Write out, precisely and in full, each line of the material.

____

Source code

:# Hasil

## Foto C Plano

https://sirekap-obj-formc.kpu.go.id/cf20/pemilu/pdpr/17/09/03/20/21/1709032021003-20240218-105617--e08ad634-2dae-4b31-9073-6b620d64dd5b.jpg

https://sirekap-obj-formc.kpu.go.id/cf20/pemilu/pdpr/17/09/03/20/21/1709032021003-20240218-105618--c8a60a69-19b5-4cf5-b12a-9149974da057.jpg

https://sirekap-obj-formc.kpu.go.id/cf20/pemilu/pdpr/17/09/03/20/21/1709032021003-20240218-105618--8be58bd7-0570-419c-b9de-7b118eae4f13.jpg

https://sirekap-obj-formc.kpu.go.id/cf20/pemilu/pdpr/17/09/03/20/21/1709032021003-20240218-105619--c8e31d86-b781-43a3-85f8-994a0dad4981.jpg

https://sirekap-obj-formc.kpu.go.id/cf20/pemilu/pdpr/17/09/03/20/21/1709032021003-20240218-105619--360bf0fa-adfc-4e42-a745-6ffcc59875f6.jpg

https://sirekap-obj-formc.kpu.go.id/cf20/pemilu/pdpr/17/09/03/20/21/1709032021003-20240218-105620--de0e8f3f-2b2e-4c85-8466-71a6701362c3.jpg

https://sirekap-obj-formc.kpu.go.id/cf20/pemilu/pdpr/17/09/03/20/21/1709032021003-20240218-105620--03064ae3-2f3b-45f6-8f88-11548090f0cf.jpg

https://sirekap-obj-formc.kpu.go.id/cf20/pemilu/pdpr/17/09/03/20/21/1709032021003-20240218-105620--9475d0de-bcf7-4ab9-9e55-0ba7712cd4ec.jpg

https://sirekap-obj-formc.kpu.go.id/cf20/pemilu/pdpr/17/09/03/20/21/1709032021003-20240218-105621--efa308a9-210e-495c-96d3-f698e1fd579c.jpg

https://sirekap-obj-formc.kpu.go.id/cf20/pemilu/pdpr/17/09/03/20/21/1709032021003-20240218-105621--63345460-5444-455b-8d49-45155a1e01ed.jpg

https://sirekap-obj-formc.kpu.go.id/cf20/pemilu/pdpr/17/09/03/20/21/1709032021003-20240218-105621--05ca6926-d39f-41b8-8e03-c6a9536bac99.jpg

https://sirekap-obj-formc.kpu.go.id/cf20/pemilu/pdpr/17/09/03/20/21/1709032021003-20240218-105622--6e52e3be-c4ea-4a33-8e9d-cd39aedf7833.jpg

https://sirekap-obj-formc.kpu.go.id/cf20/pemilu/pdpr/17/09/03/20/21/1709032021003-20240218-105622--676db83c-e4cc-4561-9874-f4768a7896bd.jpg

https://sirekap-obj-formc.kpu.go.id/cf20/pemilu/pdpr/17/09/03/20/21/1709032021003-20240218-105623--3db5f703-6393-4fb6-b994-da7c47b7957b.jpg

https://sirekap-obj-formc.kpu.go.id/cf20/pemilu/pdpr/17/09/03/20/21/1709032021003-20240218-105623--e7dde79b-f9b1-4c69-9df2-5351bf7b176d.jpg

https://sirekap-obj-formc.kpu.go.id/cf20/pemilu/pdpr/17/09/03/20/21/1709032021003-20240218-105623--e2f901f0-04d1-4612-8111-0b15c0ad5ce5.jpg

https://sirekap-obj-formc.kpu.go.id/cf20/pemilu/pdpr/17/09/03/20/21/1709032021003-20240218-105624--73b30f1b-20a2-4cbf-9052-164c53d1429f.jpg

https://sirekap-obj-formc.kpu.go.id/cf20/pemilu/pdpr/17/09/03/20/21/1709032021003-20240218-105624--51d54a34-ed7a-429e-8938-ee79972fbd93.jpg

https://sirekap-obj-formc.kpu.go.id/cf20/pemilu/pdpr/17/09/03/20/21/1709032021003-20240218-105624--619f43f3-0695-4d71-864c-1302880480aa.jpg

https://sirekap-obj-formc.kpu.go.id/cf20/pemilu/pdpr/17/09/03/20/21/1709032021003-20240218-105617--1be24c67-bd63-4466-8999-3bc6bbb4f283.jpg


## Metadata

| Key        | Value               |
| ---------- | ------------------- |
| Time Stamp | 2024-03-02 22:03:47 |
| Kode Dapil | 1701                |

____

> [Reply to the task]
Source code

:# Hasil

## Foto C Plano

https://sirekap-obj-formc.kpu.go.id/cf20/pemilu/pdpr/17/09/03/20/21/1709032021003-20240218-105617--e08ad634-2dae-4b31-9073-6b620d64dd5b.jpg

https://sirekap-obj-formc.kpu.go.id/cf20/pemilu/pdpr/17/09/03/20/21/1709032021003-20240218-105618--c8a60a69-19b5-4cf5-b12a-9149974da057.jpg

https://sirekap-obj-formc.kpu.go.id/cf20/pemilu/pdpr/17/09/03/20/21/1709032021003-20240218-105618--8be58bd7-0570-419c-b9de-7b118eae4f13.jpg

https://sirekap-obj-formc.kpu.go.id/cf20/pemilu/pdpr/17/09/03/20/21/1709032021003-20240218-105619--c8e31d86-b781-43a3-85f8-994a0dad4981.jpg

https://sirekap-obj-formc.kpu.go.id/cf20/pemilu/pdpr/17/09/03/20/21/1709032021003-20240218-105619--360bf0fa-adfc-4e42-a745-6ffcc59875f6.jpg

https://sirekap-obj-formc.kpu.go.id/cf20/pemilu/pdpr/17/09/03/20/21/1709032021003-20240218-105620--de0e8f3f-2b2e-4c85-8466-71a6701362c3.jpg

https://sirekap-obj-formc.kpu.go.id/cf20/pemilu/pdpr/17/09/03/20/21/1709032021003-20240218-105620--03064ae3-2f3b-45f6-8f88-11548090f0cf.jpg

https://sirekap-obj-formc.kpu.go.id/cf20/pemilu/pdpr/17/09/03/20/21/1709032021003-20240218-105620--9475d0de-bcf7-4ab9-9e55-0ba7712cd4ec.jpg

https://sirekap-obj-formc.kpu.go.id/cf20/pemilu/pdpr/17/09/03/20/21/1709032021003-20240218-105621--efa308a9-210e-495c-96d3-f698e1fd579c.jpg

https://sirekap-obj-formc.kpu.go.id/cf20/pemilu/pdpr/17/09/03/20/21/1709032021003-20240218-105621--63345460-5444-455b-8d49-45155a1e01ed.jpg

https://sirekap-obj-formc.kpu.go.id/cf20/pemilu/pdpr/17/09/03/20/21/1709032021003-20240218-105621--05ca6926-d39f-41b8-8e03-c6a9536bac99.jpg

https://sirekap-obj-formc.kpu.go.id/cf20/pemilu/pdpr/17/09/03/20/21/1709032021003-20240218-105622--6e52e3be-c4ea-4a33-8e9d-cd39aedf7833.jpg

https://sirekap-obj-formc.kpu.go.id/cf20/pemilu/pdpr/17/09/03/20/21/1709032021003-20240218-105622--676db83c-e4cc-4561-9874-f4768a7896bd.jpg

https://sirekap-obj-formc.kpu.go.id/cf20/pemilu/pdpr/17/09/03/20/21/1709032021003-20240218-105623--3db5f703-6393-4fb6-b994-da7c47b7957b.jpg

https://sirekap-obj-formc.kpu.go.id/cf20/pemilu/pdpr/17/09/03/20/21/1709032021003-20240218-105623--e7dde79b-f9b1-4c69-9df2-5351bf7b176d.jpg

https://sirekap-obj-formc.kpu.go.id/cf20/pemilu/pdpr/17/09/03/20/21/1709032021003-20240218-105623--e2f901f0-04d1-4612-8111-0b15c0ad5ce5.jpg

https://sirekap-obj-formc.kpu.go.id/cf20/pemilu/pdpr/17/09/03/20/21/1709032021003-20240218-105624--73b30f1b-20a2-4cbf-9052-164c53d1429f.jpg

https://sirekap-obj-formc.kpu.go.id/cf20/pemilu/pdpr/17/09/03/20/21/1709032021003-20240218-105624--51d54a34-ed7a-429e-8938-ee79972fbd93.jpg

https://sirekap-obj-formc.kpu.go.id/cf20/pemilu/pdpr/17/09/03/20/21/1709032021003-20240218-105624--619f43f3-0695-4d71-864c-1302880480aa.jpg

https://sirekap-obj-formc.kpu.go.id/cf20/pemilu/pdpr/17/09/03/20/21/1709032021003-20240218-105617--1be24c67-bd63-4466-8999-3bc6bbb4f283.jpg


## Metadata

| Key        | Value               |
| ---------- | ------------------- |
| Time Stamp | 2024-03-02 22:03:47 |
| Kode Dapil | 1701                |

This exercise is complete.